The translucent glass panels allow the bedroom and entry hall to borrow light from the main living space, while the mirrored panels allow the bathroom, kitchen, and laundry to remain hidden from the main living space when necessary. Bathrooms, closets, kitchens, and laundry rooms tend to require less exposure to sunlight than public rooms and bedrooms, but in this apartment, opening the mirrored doors suffuses these rooms with sunlight and allows them to operate as part of the main living space.
Do you find it more challenging to design a home for yourself than a client, or the other way round?
Designing bespoke residences demand a constant level of novelty and innovation. The challenge of designing a home for a client is the puzzle of successfully translating their individual predilections and inclinations into a beautiful space that addresses these specific needs and desires.
In designing my own home, I found myself up against these same obstacles and more. There was the added challenge of introspection: I needed to figure out how I wanted to live before I could begin calibrating the design to my own specifications and preferences. Ultimately, the unconventional details of a tub in a sun-drenched living room, of an expansive bedroom exposed to nine massive windows, help make this loft the spatial embodiment of how I want to live - in a refuge optimized not only for periodic escape, but also for entertaining.
Complicated as it was, this exercise of simultaneously acting as architect and client has given me a newfound appreciation for the difficulty of the client-side decision-making process when creating such a personal space, and it has undoubtedly made me a better architect in the long run.
Having created private residences, retail projects and art museums around the globe (including Hong Kong) - do you adopt a mindset or perspective based on the nature of the project?

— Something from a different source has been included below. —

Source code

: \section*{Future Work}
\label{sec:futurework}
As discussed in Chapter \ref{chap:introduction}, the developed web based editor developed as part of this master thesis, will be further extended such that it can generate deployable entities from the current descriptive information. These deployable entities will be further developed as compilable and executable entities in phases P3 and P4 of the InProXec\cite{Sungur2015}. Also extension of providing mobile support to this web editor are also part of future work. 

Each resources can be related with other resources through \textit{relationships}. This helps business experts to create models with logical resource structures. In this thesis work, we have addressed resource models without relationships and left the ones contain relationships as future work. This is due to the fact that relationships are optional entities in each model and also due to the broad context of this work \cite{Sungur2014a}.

What is your favourite project to date and why?
I find that the specifics of each project create a unique prompt that demands an equally distinctive response. While my aesthetic inclinations tend to remain constant, I love the surprising discoveries that emerge during the collaborative design process—especially when unconventional demands lead to unexpected beauty. My favourite project to date is probably my first penthouse in NYC, where I developed my love for residential architecture.

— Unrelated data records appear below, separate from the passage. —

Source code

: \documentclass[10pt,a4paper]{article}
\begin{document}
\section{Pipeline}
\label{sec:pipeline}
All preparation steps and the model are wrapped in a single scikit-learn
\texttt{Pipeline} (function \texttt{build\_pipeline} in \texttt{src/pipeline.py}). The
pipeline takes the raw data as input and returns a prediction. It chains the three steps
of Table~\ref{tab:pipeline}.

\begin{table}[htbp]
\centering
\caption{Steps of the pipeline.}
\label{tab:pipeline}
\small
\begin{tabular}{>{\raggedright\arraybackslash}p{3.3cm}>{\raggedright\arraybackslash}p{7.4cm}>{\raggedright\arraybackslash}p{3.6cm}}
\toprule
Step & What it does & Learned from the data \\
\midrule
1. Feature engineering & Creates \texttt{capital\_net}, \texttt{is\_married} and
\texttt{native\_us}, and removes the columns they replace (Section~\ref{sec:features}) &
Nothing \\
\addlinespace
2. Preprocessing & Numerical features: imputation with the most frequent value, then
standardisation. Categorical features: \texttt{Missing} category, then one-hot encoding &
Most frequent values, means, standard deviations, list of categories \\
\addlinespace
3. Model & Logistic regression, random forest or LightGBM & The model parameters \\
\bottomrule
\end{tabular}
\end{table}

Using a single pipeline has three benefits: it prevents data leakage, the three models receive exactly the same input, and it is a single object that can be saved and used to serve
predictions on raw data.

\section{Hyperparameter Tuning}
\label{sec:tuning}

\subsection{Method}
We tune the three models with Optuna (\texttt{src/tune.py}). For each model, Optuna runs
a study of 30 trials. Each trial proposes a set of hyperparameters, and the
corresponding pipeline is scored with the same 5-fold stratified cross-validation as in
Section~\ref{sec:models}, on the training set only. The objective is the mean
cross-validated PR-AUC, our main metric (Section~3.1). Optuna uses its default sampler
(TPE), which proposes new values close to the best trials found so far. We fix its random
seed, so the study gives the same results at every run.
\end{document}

You can catch glimpses of it as Shiv Roy’s apartment in the second season of the HBO show, Succession. It was my first realisation that there is nothing more satisfying than seeing your own design become an inhabitable reality, and it was also the start of a great working relationship with the contractor (also Cantonese!) who built my own Tribeca loft almost a decade later. I definitely miss Hong Kong though and look forward to working on projects in my hometown again soon!
How would you describe your aesthetic?
I aim to create architecture that is minimal, thoughtful, elegant, and exacting. I am drawn to well-proportioned, taut spaces ordered by grids and clean lines, yet I love adding playful, idiosyncratic details that offset and complement the project’s initial rigour.

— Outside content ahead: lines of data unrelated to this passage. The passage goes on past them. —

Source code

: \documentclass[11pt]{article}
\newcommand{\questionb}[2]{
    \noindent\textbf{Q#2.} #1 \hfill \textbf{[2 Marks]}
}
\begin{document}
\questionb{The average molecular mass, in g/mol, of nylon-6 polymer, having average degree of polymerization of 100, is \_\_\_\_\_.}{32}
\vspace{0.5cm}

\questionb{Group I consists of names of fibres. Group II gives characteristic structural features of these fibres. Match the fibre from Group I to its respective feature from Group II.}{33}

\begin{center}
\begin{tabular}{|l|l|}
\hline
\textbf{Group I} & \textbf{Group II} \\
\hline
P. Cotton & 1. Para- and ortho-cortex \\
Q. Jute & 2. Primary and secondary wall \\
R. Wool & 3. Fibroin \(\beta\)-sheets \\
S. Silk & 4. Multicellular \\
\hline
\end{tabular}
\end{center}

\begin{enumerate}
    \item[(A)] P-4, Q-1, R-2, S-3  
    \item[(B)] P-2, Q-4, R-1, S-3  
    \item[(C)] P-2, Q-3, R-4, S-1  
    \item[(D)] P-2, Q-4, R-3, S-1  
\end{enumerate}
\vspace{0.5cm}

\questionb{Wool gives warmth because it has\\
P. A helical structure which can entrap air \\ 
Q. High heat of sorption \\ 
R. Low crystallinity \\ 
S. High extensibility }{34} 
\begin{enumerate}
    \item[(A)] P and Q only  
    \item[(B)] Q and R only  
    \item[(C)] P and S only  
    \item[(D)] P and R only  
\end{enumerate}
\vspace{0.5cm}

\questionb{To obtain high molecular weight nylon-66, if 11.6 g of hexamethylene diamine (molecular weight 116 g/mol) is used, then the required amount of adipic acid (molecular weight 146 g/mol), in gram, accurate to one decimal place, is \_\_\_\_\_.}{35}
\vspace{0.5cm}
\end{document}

What can we look forward to from you in the near future?
In terms of built work, I am currently working on a few ground-up single-family residential compounds by the beach in the Hamptons and in upstate New York.
The construction climate out here is definitely more fast-paced now than it was pre-pandemic, so it’s been exciting to see how quickly these projects are currently progressing. In terms of more theoretical explorations, I am interested in how architecture can change our collective memories. In grad school, I worked on a journal that explored the paradoxical nature of amnesia as it relates to architecture. As I work through new projects these days, I’m always cognizant of how design precedents or a lack thereof can provide spaces for invention. What can we borrow or abandon from yesterday to confront tomorrow?